The 2011 Colombian student protests consisted of a series of demonstrations led by students, some teachers, university employees, and unions, starting on October 12. These demonstrations took place throughout the Colombian territory in protest against the draft of the Higher Education Reform Project presented by the National Government to the Congress of the Republic in October 2011. [1]
Student leader Jairo Rivera have claimed that Colombian education is drifting toward "the Chilean model" something he warned against and said that "the Chilean model is the one to not follow".[2]
2011 Colombian student protest and 2011 Chilean student protests leaders have announced a joint bi-national student protest for November 24, 2011.[3] Chilean newspaper The Clinic have pointed out that these two student protests have in common that they broke out in the only two South American countries ruled by right-wing presidents.[2]

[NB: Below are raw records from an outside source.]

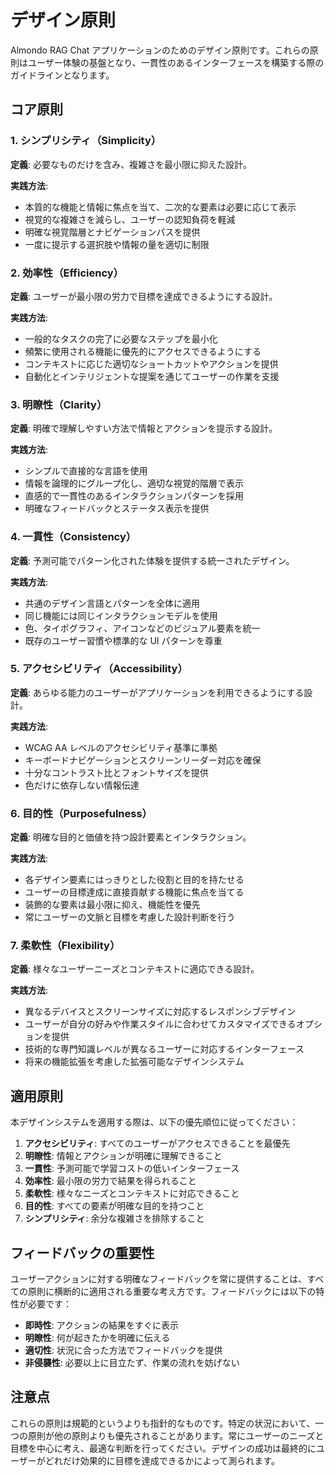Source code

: # デザイン原則

Almondo RAG Chat アプリケーションのためのデザイン原則です。これらの原則はユーザー体験の基盤となり、一貫性のあるインターフェースを構築する際のガイドラインとなります。

## コア原則

### 1. シンプリシティ（Simplicity）

**定義**: 必要なものだけを含み、複雑さを最小限に抑えた設計。

**実践方法**:

- 本質的な機能と情報に焦点を当て、二次的な要素は必要に応じて表示
- 視覚的な複雑さを減らし、ユーザーの認知負荷を軽減
- 明確な視覚階層とナビゲーションパスを提供
- 一度に提示する選択肢や情報の量を適切に制限

### 2. 効率性（Efficiency）

**定義**: ユーザーが最小限の労力で目標を達成できるようにする設計。

**実践方法**:

- 一般的なタスクの完了に必要なステップを最小化
- 頻繁に使用される機能に優先的にアクセスできるようにする
- コンテキストに応じた適切なショートカットやアクションを提供
- 自動化とインテリジェントな提案を通じてユーザーの作業を支援

### 3. 明瞭性（Clarity）

**定義**: 明確で理解しやすい方法で情報とアクションを提示する設計。

**実践方法**:

- シンプルで直接的な言語を使用
- 情報を論理的にグループ化し、適切な視覚的階層で表示
- 直感的で一貫性のあるインタラクションパターンを採用
- 明確なフィードバックとステータス表示を提供

### 4. 一貫性（Consistency）

**定義**: 予測可能でパターン化された体験を提供する統一されたデザイン。

**実践方法**:

- 共通のデザイン言語とパターンを全体に適用
- 同じ機能には同じインタラクションモデルを使用
- 色、タイポグラフィ、アイコンなどのビジュアル要素を統一
- 既存のユーザー習慣や標準的な UI パターンを尊重

### 5. アクセシビリティ（Accessibility）

**定義**: あらゆる能力のユーザーがアプリケーションを利用できるようにする設計。

**実践方法**:

- WCAG AA レベルのアクセシビリティ基準に準拠
- キーボードナビゲーションとスクリーンリーダー対応を確保
- 十分なコントラスト比とフォントサイズを提供
- 色だけに依存しない情報伝達

### 6. 目的性（Purposefulness）

**定義**: 明確な目的と価値を持つ設計要素とインタラクション。

**実践方法**:

- 各デザイン要素にはっきりとした役割と目的を持たせる
- ユーザーの目標達成に直接貢献する機能に焦点を当てる
- 装飾的な要素は最小限に抑え、機能性を優先
- 常にユーザーの文脈と目標を考慮した設計判断を行う

### 7. 柔軟性（Flexibility）

**定義**: 様々なユーザーニーズとコンテキストに適応できる設計。

**実践方法**:

- 異なるデバイスとスクリーンサイズに対応するレスポンシブデザイン
- ユーザーが自分の好みや作業スタイルに合わせてカスタマイズできるオプションを提供
- 技術的な専門知識レベルが異なるユーザーに対応するインターフェース
- 将来の機能拡張を考慮した拡張可能なデザインシステム

## 適用原則

本デザインシステムを適用する際は、以下の優先順位に従ってください：

1. **アクセシビリティ**: すべてのユーザーがアクセスできることを最優先
2. **明瞭性**: 情報とアクションが明確に理解できること
3. **一貫性**: 予測可能で学習コストの低いインターフェース
4. **効率性**: 最小限の労力で結果を得られること
5. **柔軟性**: 様々なニーズとコンテキストに対応できること
6. **目的性**: すべての要素が明確な目的を持つこと
7. **シンプリシティ**: 余分な複雑さを排除すること

## フィードバックの重要性

ユーザーアクションに対する明確なフィードバックを常に提供することは、すべての原則に横断的に適用される重要な考え方です。フィードバックには以下の特性が必要です：

- **即時性**: アクションの結果をすぐに表示
- **明瞭性**: 何が起きたかを明確に伝える
- **適切性**: 状況に合った方法でフィードバックを提供
- **非侵襲性**: 必要以上に目立たず、作業の流れを妨げない

## 注意点

これらの原則は規範的というよりも指針的なものです。特定の状況において、一つの原則が他の原則よりも優先されることがあります。常にユーザーのニーズと目標を中心に考え、最適な判断を行ってください。デザインの成功は最終的にユーザーがどれだけ効果的に目標を達成できるかによって測られます。
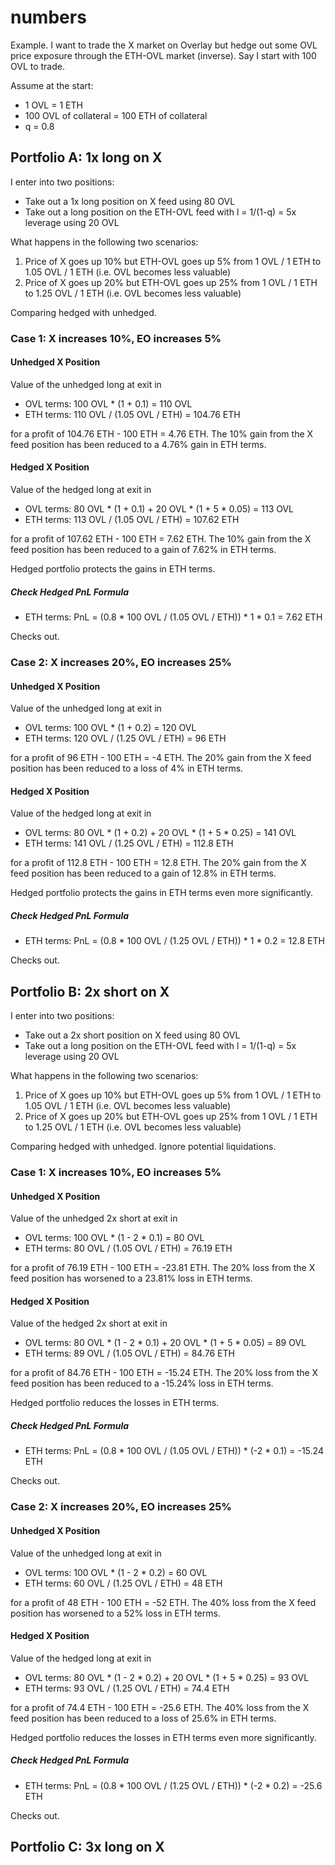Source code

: # numbers

Example. I want to trade the X market on Overlay but hedge out some OVL price exposure through the ETH-OVL market (inverse). Say I start with 100 OVL to trade.

Assume at the start:

 - 1 OVL = 1 ETH
 - 100 OVL of collateral = 100 ETH of collateral
 - q = 0.8


## Portfolio A: 1x long on X

I enter into two positions:

 - Take out a 1x long position on X feed using 80 OVL
 - Take out a long position on the ETH-OVL feed with l = 1/(1-q) = 5x leverage using 20 OVL

What happens in the following two scenarios:

 1. Price of X goes up 10% but ETH-OVL goes up 5% from 1 OVL / 1 ETH to 1.05 OVL / 1 ETH (i.e. OVL becomes less valuable)
 2. Price of X goes up 20% but ETH-OVL goes up 25% from 1 OVL / 1 ETH to 1.25 OVL / 1 ETH (i.e. OVL becomes less valuable)

Comparing hedged with unhedged.

### Case 1: X increases 10%, EO increases 5%

#### Unhedged X Position

Value of the unhedged long at exit in

 - OVL terms: 100 OVL * (1 + 0.1) = 110 OVL
 - ETH terms: 110 OVL / (1.05 OVL / ETH) = 104.76 ETH

for a profit of 104.76 ETH - 100 ETH = 4.76 ETH. The 10% gain from the X feed position has been reduced to a 4.76% gain in ETH terms.

#### Hedged X Position

Value of the hedged long at exit in

 - OVL terms: 80 OVL * (1 + 0.1) + 20 OVL * (1 + 5 * 0.05) = 113 OVL
 - ETH terms: 113 OVL / (1.05 OVL / ETH) = 107.62 ETH

for a profit of 107.62 ETH - 100 ETH = 7.62 ETH. The 10% gain from the X feed position has been reduced to a gain of 7.62% in ETH terms.

Hedged portfolio protects the gains in ETH terms.

##### Check Hedged PnL Formula

 - ETH terms: PnL = (0.8 * 100 OVL / (1.05 OVL / ETH)) * 1 * 0.1 = 7.62 ETH

Checks out.


### Case 2: X increases 20%, EO increases 25%

#### Unhedged X Position

Value of the unhedged long at exit in

 - OVL terms: 100 OVL * (1 + 0.2) = 120 OVL
 - ETH terms: 120 OVL / (1.25 OVL / ETH) = 96 ETH

for a profit of 96 ETH - 100 ETH = -4 ETH. The 20% gain from the X feed position has been reduced to a loss of 4% in ETH terms.

#### Hedged X Position

Value of the hedged long at exit in

 - OVL terms: 80 OVL * (1 + 0.2) + 20 OVL * (1 + 5 * 0.25) = 141 OVL
 - ETH terms: 141 OVL / (1.25 OVL / ETH) = 112.8 ETH

for a profit of 112.8 ETH - 100 ETH = 12.8 ETH. The 20% gain from the X feed position has been reduced to a gain of 12.8% in ETH terms.

Hedged portfolio protects the gains in ETH terms even more significantly.

##### Check Hedged PnL Formula

 - ETH terms: PnL = (0.8 * 100 OVL / (1.25 OVL / ETH)) * 1 * 0.2 = 12.8 ETH

Checks out.


## Portfolio B: 2x short on X

I enter into two positions:

 - Take out a 2x short position on X feed using 80 OVL
 - Take out a long position on the ETH-OVL feed with l = 1/(1-q) = 5x leverage using 20 OVL

What happens in the following two scenarios:

 1. Price of X goes up 10% but ETH-OVL goes up 5% from 1 OVL / 1 ETH to 1.05 OVL / 1 ETH (i.e. OVL becomes less valuable)
 2. Price of X goes up 20% but ETH-OVL goes up 25% from 1 OVL / 1 ETH to 1.25 OVL / 1 ETH (i.e. OVL becomes less valuable)

Comparing hedged with unhedged. Ignore potential liquidations.

### Case 1: X increases 10%, EO increases 5%

#### Unhedged X Position

Value of the unhedged 2x short at exit in

 - OVL terms: 100 OVL * (1 - 2 * 0.1) = 80 OVL
 - ETH terms: 80 OVL / (1.05 OVL / ETH) = 76.19 ETH

for a profit of 76.19 ETH - 100 ETH = -23.81 ETH. The 20% loss from the X feed position has worsened to a 23.81% loss in ETH terms.

#### Hedged X Position

Value of the hedged 2x short at exit in

 - OVL terms: 80 OVL * (1 - 2 * 0.1) + 20 OVL * (1 + 5 * 0.05) = 89 OVL
 - ETH terms: 89 OVL / (1.05 OVL / ETH) = 84.76 ETH

for a profit of 84.76 ETH - 100 ETH = -15.24 ETH. The 20% loss from the X feed position has been reduced to a -15.24% loss in ETH terms.

Hedged portfolio reduces the losses in ETH terms.

##### Check Hedged PnL Formula

 - ETH terms: PnL = (0.8 * 100 OVL / (1.05 OVL / ETH)) * (-2 * 0.1) = -15.24 ETH

Checks out.


### Case 2: X increases 20%, EO increases 25%

#### Unhedged X Position

Value of the unhedged long at exit in

 - OVL terms: 100 OVL * (1 - 2 * 0.2) = 60 OVL
 - ETH terms: 60 OVL / (1.25 OVL / ETH) = 48 ETH

for a profit of 48 ETH - 100 ETH = -52 ETH. The 40% loss from the X feed position has worsened to a 52% loss in ETH terms.


#### Hedged X Position

Value of the hedged long at exit in

 - OVL terms: 80 OVL * (1 - 2 * 0.2) + 20 OVL * (1 + 5 * 0.25) = 93 OVL
 - ETH terms: 93 OVL / (1.25 OVL / ETH) = 74.4 ETH

for a profit of 74.4 ETH - 100 ETH = -25.6 ETH. The 40% loss from the X feed position has been reduced to a loss of 25.6% in ETH terms.

Hedged portfolio reduces the losses in ETH terms even more significantly.

##### Check Hedged PnL Formula

 - ETH terms: PnL = (0.8 * 100 OVL / (1.25 OVL / ETH)) * (-2 * 0.2) = -25.6 ETH

Checks out.


## Portfolio C: 3x long on X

The Higher Education Reform Project presented by the government of Juan Manuel Santos and his Minister of Education, María Fernanda Campo, aimed to modify Law 30 of 1992, which regulates higher education in Colombia. The draft was presented for the first time in front of the deans of some universities on March 10, 2011, and in the following months it circulated throughout the community of universities.[4] The proposal included various points that didn’t sit well with the teachers’ union who alleged that the reform didn’t guarantee the right to an education, since it didn’t offer universities the resources necessary to operate.[5]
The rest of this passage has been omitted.